Beers with a brewer: An interview with Steamworks’ Chad Quinn

by DGO Web Administrator

The best conversations happen over a glass of tasty brew. I thought there was no better way to pick the brain of Durango’s brewers than to invite them out for a pint or two. This week, I met with Chad Quinn of Steamworks Brewing Co. to get his take on what it’s like being in the craft beer industry.

How long have you been brewing beer?In the commercial industry, I’ve been brewing for about three years. As a home brewer, though, my passion began about 10 years before that.

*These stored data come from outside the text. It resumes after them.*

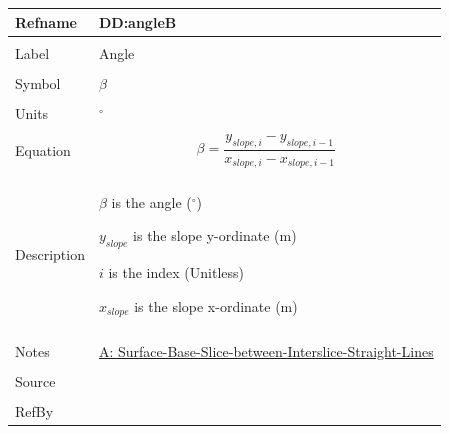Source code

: \documentclass[12pt]{article}
\begin{document}
\noindent \begin{minipage}{\textwidth}
\begin{tabular}{p{} p{}}
\toprule \textbf{Refname} & \textbf{DD:angleB}
\label{DD:angleB}
\\ \midrule \\
Label & Angle
        \\ \midrule \\
        Symbol & $β$
                 \\ \midrule \\
                 Units & ${}^{\circ}$
                         \\ \midrule \\
                         Equation & \begin{displaymath}
                                    β=\frac{{y_{slope,i}}-{y_{slope,i-1}}}{{x_{slope,i}}-{x_{slope,i-1}}}
                                    \end{displaymath}
                                    \\ \midrule \\
                                    Description & \begin{symbDescription}
                                                  \item{$β$ is the angle (${}^{\circ}$)}
                                                  \item{${y_{slope}}$ is the slope y-ordinate (m)}
                                                  \item{$i$ is the index (Unitless)}
                                                  \item{${x_{slope}}$ is the slope x-ordinate (m)}
                                                  \end{symbDescription}
                                                  \\ \midrule \\
                                                  Notes & \hyperref[A:Surface-Base-Slice-between-Interslice-Straight-Lines]{A: Surface-Base-Slice-between-Interslice-Straight-Lines}
                                                          \\ \midrule \\
                                                          Source & \cite{fredlund1977}
                                                                   \\ \midrule \\
                                                                   RefBy & 
\\ \bottomrule \end{tabular}
\end{minipage}
\par~
\end{document}
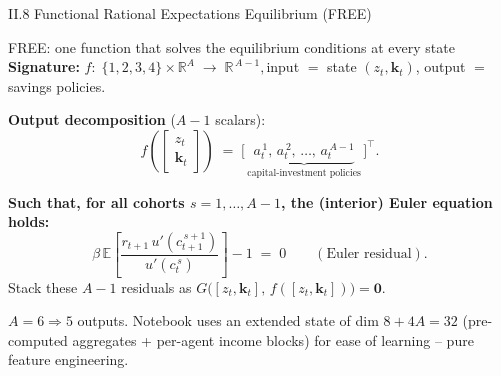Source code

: \documentclass[aspectratio=169,11pt]{beamer}
\newcommand{\R}{\mathbb{R}}
\newcommand{\E}[1]{\mathbb{E}\!\left[#1\right]}
\begin{document}
\begin{frame}{II.8 Functional Rational Expectations Equilibrium (FREE)}
\footnotesize
\begin{exampleblock}{FREE: one function that solves the equilibrium conditions at every state}
\vspace{-2pt}
\textbf{Signature:}\;
$
f:\;\{1,2,3,4\}\times \R^{A} \;\longrightarrow\; \R^{\,A-1},
$\quad input $=$ state $(z_t, \bm{k}_t)$, output $=$ savings policies.

\vspace{2pt}
\textbf{Output decomposition} ($A-1$ scalars):
\[
f\!\left(\!\begin{bmatrix} z_t \\ \bm{k}_t \end{bmatrix}\!\right)
\;=\;
\bigl[\,\underbrace{a_t^{\,1},\,a_t^{\,2},\,\ldots,\,a_t^{\,A-1}}_{\text{capital-investment policies}}\,\bigr]^{\!\top}.
\]
\end{exampleblock}

\textbf{Such that, for all cohorts $s = 1, \ldots, A-1$, the (interior) Euler equation holds:}
\[
\beta\,\E{\frac{r_{t+1}\,u'(c_{t+1}^{\,s+1})}{u'(c_t^{\,s})}} - 1 \;=\; 0 \qquad (\text{Euler residual}).
\]
Stack these $A-1$ residuals as $G\bigl([z_t, \bm{k}_t],\, f([z_t, \bm{k}_t])\bigr) = \bm{0}$.

{\scriptsize $A=6 \Rightarrow 5$ outputs.  Notebook uses an extended state of dim $8+4A=32$ (pre-computed aggregates + per-agent income blocks) for ease of learning -- pure feature engineering.}
\end{frame}
\end{document}
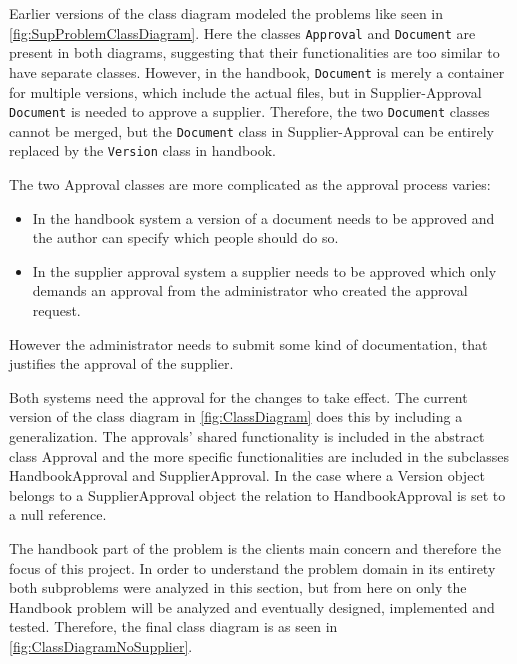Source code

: Earlier versions of the class diagram modeled the problems like seen in \cref{fig:SupProblemClassDiagram}. 
Here the classes \texttt{Approval} and \texttt{Document} are present in both diagrams, suggesting that their functionalities are too similar to have separate classes.
However, in the handbook, \texttt{Document} is merely a container for multiple versions, which include the actual files, but in Supplier-Approval \texttt{Document} is needed to approve a supplier.
Therefore, the two \texttt{Document} classes cannot be merged, but the \texttt{Document} class in Supplier-Approval can be entirely replaced by the \texttt{Version} class in handbook.

The two Approval classes are more complicated as the approval process varies:
\begin{itemize}
  \item In the handbook system a version of a document needs to be approved and the author can specify which people should do so.
  \item In the supplier approval system a supplier needs to be approved which only demands an approval from the administrator who created the approval request.
\end{itemize}

However the administrator needs to submit some kind of documentation, that justifies the approval of the supplier.

Both systems need the approval for the changes to take effect.
The current version of the class diagram in \cref{fig:ClassDiagram} does this by including a generalization. The approvals' shared functionality is included in the abstract class Approval and the more specific functionalities are included in the subclasses HandbookApproval and SupplierApproval.
In the case where a Version object belongs to a SupplierApproval object the relation to HandbookApproval is set to a null reference.


The handbook part of the problem is the clients main concern and therefore the focus of this project.
In order to understand the problem domain in its entirety both subproblems were analyzed in this section, but from here on  only the Handbook problem will be analyzed and eventually designed, implemented and tested.
Therefore, the final class diagram is as seen in \cref{fig:ClassDiagramNoSupplier}.

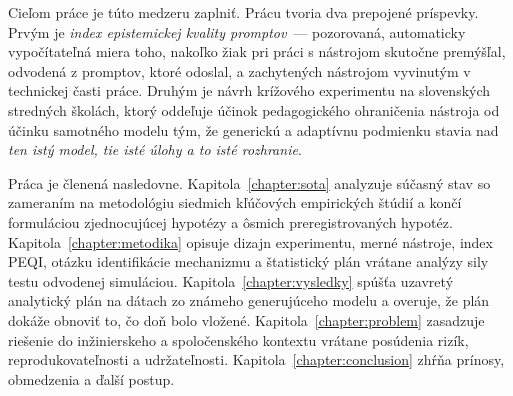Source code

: Cieľom práce je túto medzeru zaplniť. Prácu tvoria dva prepojené príspevky. Prvým je \emph{index epistemickej kvality promptov}~--- pozorovaná, automaticky vypočítateľná miera toho, nakoľko žiak pri práci s nástrojom skutočne premýšľal, odvodená z promptov, ktoré odoslal, a zachytených nástrojom vyvinutým v technickej časti práce. Druhým je návrh krížového experimentu na slovenských stredných školách, ktorý oddeľuje účinok pedagogického ohraničenia nástroja od účinku samotného modelu tým, že generickú a adaptívnu podmienku stavia nad \emph{ten istý model, tie isté úlohy a to isté rozhranie}.

Práca je členená nasledovne. Kapitola~\ref{chapter:sota} analyzuje súčasný stav so zameraním na metodológiu siedmich kľúčových empirických štúdií a končí formuláciou zjednocujúcej hypotézy a ôsmich preregistrovaných hypotéz. Kapitola~\ref{chapter:metodika} opisuje dizajn experimentu, merné nástroje, index PEQI, otázku identifikácie mechanizmu a štatistický plán vrátane analýzy sily testu odvodenej simuláciou. Kapitola~\ref{chapter:vysledky} spúšťa uzavretý analytický plán na dátach zo známeho generujúceho modelu a overuje, že plán dokáže obnoviť to, čo doň bolo vložené. Kapitola~\ref{chapter:problem} zasadzuje riešenie do inžinierskeho a spoločenského kontextu vrátane posúdenia rizík, reprodukovateľnosti a udržateľnosti. Kapitola~\ref{chapter:conclusion} zhŕňa prínosy, obmedzenia a ďalší postup.
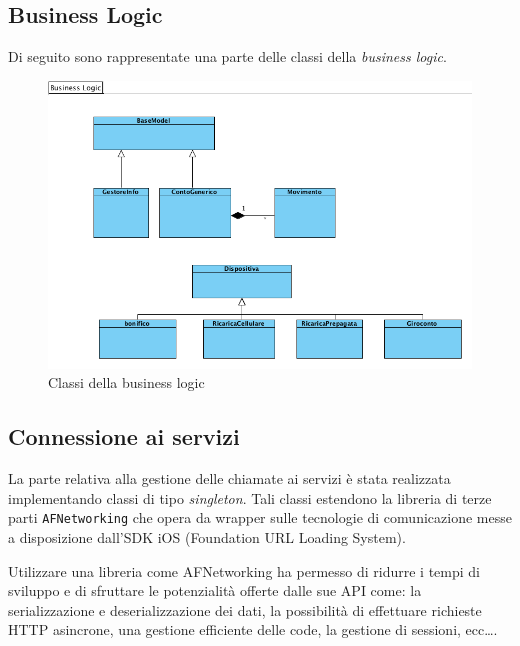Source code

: \subsection{Business Logic}
Di seguito sono rappresentate una parte delle classi della \emph{business logic}.
\begin{figure}[!htbp]
\centering
\includegraphics[scale=0.60]{architettura/businessLogicClass.png}
\caption{Classi della business logic}
\label{fig:businessLogic}
\end{figure}

\subsection{Connessione ai servizi}
\label{parag:networking}
La parte relativa alla gestione delle chiamate ai servizi è stata realizzata implementando classi di tipo \emph{singleton}. Tali classi estendono la libreria di terze parti \texttt{AFNetworking} che opera da wrapper sulle tecnologie di comunicazione messe a disposizione dall'SDK iOS (Foundation URL Loading System). 

Utilizzare una libreria come AFNetworking ha permesso di ridurre i tempi di sviluppo e di sfruttare le potenzialità offerte dalle sue API come: la serializzazione e deserializzazione dei dati, la possibilità di effettuare richieste HTTP asincrone, una gestione efficiente delle code, la gestione di sessioni, ecc\dots.  

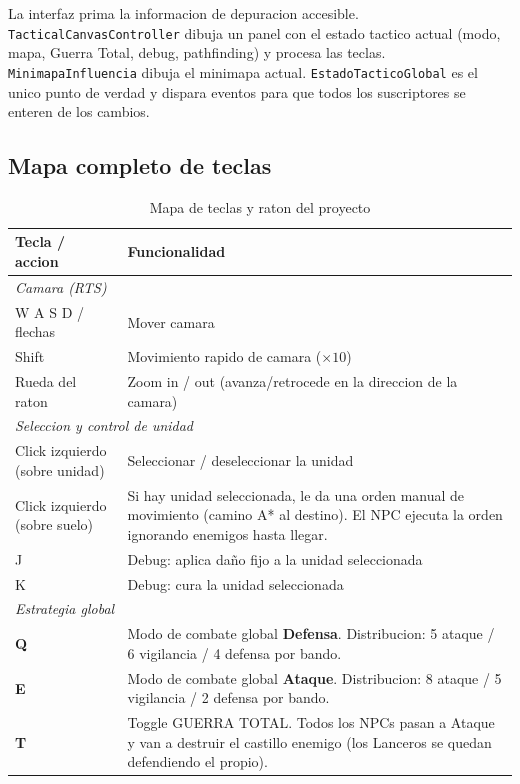 \documentclass[12pt,a4paper]{article}
\begin{document}
La interfaz prima la informacion de depuracion accesible.
\texttt{TacticalCanvasController} dibuja un panel con el estado tactico
actual (modo, mapa, Guerra Total, debug, pathfinding) y procesa las
teclas. \texttt{MinimapaInfluencia} dibuja el minimapa actual.
\texttt{EstadoTacticoGlobal} es el unico punto de verdad y dispara
eventos para que todos los suscriptores se enteren de los cambios.

\subsection{Mapa completo de teclas}

\begin{table}[H]
\centering
\caption{Mapa de teclas y raton del proyecto}
\label{tab:teclas}
\renewcommand{\arraystretch}{1.15}
\begin{tabularx}{\textwidth}{l X}
\toprule
\textbf{Tecla / accion} & \textbf{Funcionalidad} \\
\midrule
\multicolumn{2}{l}{\textit{Camara (RTS)}} \\
W A S D / flechas & Mover camara \\
Shift             & Movimiento rapido de camara ($\times 10$) \\
Rueda del raton   & Zoom in / out (avanza/retrocede en la direccion de la camara) \\
\midrule
\multicolumn{2}{l}{\textit{Seleccion y control de unidad}} \\
Click izquierdo (sobre unidad) & Seleccionar / deseleccionar la unidad \\
Click izquierdo (sobre suelo)  & Si hay unidad seleccionada, le da una orden manual de movimiento (camino A* al destino). El NPC ejecuta la orden ignorando enemigos hasta llegar. \\
J                 & Debug: aplica daño fijo a la unidad seleccionada \\
K                 & Debug: cura la unidad seleccionada \\
\midrule
\multicolumn{2}{l}{\textit{Estrategia global}} \\
\textbf{Q}        & Modo de combate global \textbf{Defensa}. Distribucion: 5 ataque / 6 vigilancia / 4 defensa por bando. \\
\textbf{E}        & Modo de combate global \textbf{Ataque}. Distribucion: 8 ataque / 5 vigilancia / 2 defensa por bando. \\
\textbf{T}        & Toggle GUERRA TOTAL. Todos los NPCs pasan a Ataque y van a destruir el castillo enemigo (los Lanceros se quedan defendiendo el propio). \\

\end{tabularx}
\end{table}
\end{document}
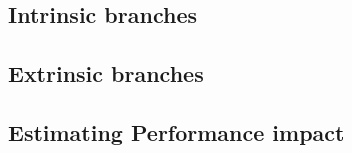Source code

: 
\subsection{Intrinsic branches}

\subsection{Extrinsic branches}

\subsection*{Estimating Performance impact}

What made you want to step up from home brewing to commercial?To be honest, it all happened by chance. I was actively pursuing my other profession, geology, and when the market slowed down in 2015, Steamworks had an assistant brewer position available. I applied, not really knowing what my future was, took the job, and here we are.

What beer recipe that you have created is the one that you’re the most proud of?When I was a home brewer, I had an idea for who I wanted to be as a brewer and I think that’s drastically different than who I am as a commercial brewer. Without the Steamworks brewing crew, my best recipe wouldn’t be what it is. It was one of my home brew recipes, but it’s drastically different now. It’s called Dubbel D, which is part of our Belgian series. It’s a Belgian style Dubbel, of course, and I’m pretty proud of it. It’s found a spot in the rotation every year since I’ve been with Steamworks. I tend to gravitate to Belgian styles. They’re malt-forward with a generally higher alcohol content, but still maintain a good balance.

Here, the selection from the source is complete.